_PROBLEM DESCRIPTION:_ Consider each line of the material below and note whether it holds "Monte". State how many do, and nothing else.

_PROVIDED INFORMATION:_
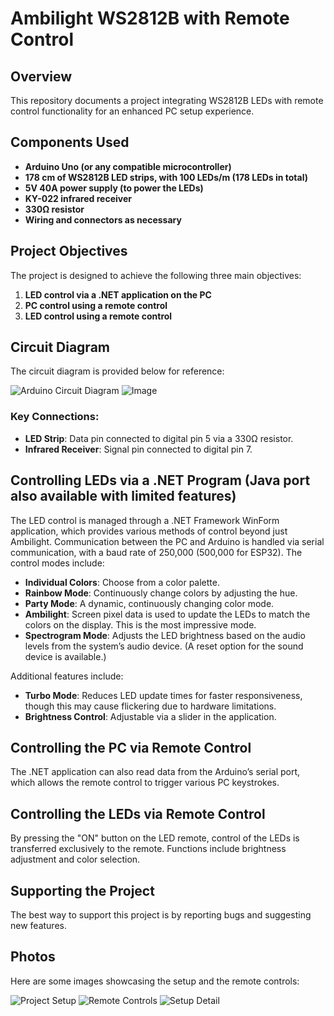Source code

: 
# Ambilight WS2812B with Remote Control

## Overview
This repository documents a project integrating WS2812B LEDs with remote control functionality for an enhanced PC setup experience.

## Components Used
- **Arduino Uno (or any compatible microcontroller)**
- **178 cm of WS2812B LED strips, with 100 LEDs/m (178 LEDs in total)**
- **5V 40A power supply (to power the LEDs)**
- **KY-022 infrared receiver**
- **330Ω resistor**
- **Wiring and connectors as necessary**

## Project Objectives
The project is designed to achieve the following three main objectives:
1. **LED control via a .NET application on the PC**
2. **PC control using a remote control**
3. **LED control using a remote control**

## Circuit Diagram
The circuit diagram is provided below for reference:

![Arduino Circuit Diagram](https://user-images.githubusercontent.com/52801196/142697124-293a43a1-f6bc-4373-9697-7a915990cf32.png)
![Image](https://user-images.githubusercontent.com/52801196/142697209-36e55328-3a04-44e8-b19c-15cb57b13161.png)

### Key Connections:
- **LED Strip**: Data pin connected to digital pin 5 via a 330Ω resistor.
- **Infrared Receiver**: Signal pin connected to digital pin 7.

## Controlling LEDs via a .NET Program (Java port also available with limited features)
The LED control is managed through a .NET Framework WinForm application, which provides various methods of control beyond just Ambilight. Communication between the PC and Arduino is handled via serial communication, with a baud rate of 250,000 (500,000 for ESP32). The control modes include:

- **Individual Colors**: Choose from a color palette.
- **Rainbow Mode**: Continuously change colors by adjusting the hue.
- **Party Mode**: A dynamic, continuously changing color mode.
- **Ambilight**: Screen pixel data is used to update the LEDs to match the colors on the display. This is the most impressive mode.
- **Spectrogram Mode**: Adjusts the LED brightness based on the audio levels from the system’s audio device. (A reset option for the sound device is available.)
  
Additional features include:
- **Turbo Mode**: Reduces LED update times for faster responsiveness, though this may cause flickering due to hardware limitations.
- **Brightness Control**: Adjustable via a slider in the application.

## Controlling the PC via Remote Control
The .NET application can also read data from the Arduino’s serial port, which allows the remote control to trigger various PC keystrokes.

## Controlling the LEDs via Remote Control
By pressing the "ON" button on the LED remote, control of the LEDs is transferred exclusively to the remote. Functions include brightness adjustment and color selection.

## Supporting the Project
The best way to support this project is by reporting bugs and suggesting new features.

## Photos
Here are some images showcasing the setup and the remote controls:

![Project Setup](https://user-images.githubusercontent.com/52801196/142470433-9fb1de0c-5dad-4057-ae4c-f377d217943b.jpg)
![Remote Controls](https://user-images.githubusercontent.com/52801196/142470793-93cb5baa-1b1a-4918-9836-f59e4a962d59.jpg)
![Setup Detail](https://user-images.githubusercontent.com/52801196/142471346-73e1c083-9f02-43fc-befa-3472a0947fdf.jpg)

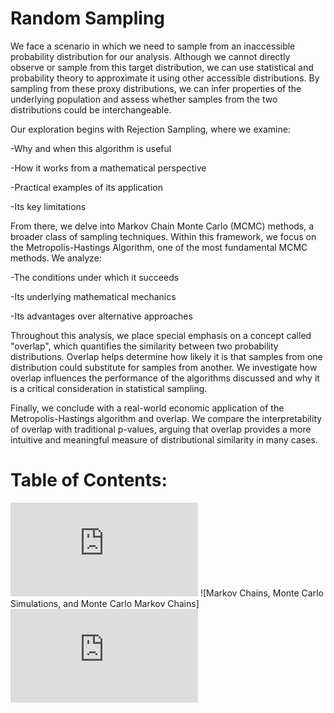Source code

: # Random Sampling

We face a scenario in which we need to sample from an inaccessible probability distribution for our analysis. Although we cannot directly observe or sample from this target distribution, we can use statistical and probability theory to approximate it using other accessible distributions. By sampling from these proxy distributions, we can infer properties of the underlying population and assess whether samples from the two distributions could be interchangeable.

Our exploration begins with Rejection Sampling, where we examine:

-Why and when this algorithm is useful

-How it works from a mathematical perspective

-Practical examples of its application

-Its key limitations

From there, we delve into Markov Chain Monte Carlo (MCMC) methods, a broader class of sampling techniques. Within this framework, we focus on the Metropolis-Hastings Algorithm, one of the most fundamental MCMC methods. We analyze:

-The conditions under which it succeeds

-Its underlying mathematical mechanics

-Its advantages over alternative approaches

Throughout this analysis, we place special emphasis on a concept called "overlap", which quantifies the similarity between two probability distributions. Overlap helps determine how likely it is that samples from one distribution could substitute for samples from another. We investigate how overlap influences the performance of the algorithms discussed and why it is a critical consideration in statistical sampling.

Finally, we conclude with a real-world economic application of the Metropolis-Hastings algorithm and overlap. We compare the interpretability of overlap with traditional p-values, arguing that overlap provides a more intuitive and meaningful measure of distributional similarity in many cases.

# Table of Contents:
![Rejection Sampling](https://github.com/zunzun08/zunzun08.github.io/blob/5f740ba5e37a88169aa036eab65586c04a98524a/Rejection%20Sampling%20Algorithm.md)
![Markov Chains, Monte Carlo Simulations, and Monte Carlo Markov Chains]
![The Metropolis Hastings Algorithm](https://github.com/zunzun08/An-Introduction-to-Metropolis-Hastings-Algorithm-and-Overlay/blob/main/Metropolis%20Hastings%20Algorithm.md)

_ANSWER TO THE EXERCISE:_ 2